• **Problem description**: Among the entries below, only the lines starting at the one with "PostDate: 6/1/2018" and ending at the one with "The tree is", both included, are to be printed exactly.

• **Records for the task**:
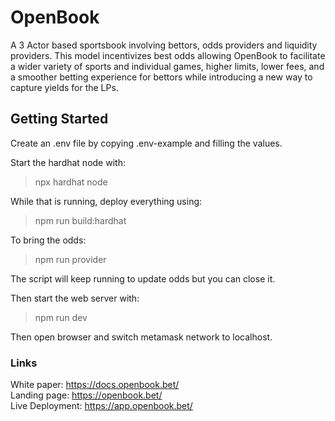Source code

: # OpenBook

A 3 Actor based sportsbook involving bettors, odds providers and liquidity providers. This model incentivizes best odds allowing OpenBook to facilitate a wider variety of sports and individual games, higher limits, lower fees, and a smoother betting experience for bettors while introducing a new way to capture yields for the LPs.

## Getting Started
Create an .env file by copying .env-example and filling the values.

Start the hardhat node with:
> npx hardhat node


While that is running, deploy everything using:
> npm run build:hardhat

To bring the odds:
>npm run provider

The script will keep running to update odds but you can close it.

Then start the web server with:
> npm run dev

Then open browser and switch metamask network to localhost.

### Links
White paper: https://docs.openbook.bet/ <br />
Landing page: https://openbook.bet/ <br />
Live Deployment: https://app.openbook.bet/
* * *
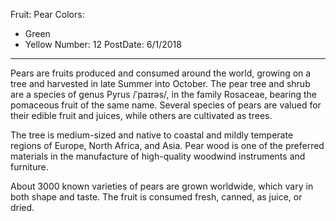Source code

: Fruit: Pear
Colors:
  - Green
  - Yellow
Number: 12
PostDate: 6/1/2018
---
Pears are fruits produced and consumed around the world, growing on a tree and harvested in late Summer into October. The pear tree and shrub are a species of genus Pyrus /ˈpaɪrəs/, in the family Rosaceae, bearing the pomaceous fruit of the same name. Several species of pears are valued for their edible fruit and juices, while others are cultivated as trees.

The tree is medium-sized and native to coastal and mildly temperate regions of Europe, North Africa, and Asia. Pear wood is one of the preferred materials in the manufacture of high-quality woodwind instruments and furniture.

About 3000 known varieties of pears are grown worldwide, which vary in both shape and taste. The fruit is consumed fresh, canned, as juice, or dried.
...
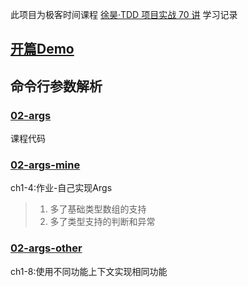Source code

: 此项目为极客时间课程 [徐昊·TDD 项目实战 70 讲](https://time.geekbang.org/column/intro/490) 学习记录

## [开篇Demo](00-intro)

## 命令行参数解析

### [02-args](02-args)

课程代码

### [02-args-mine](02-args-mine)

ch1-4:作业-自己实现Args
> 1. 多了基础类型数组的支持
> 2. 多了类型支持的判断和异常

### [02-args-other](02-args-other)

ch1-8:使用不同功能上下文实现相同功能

• **Response to this exercise**:
PostDate: 6/1/2018
---
Pears are fruits produced and consumed around the world, growing on a tree and harvested in late Summer into October. The pear tree and shrub are a species of genus Pyrus /ˈpaɪrəs/, in the family Rosaceae, bearing the pomaceous fruit of the same name. Several species of pears are valued for their edible fruit and juices, while others are cultivated as trees.

The tree is medium-sized and native to coastal and mildly temperate regions of Europe, North Africa, and Asia. Pear wood is one of the preferred materials in the manufacture of high-quality woodwind instruments and furniture.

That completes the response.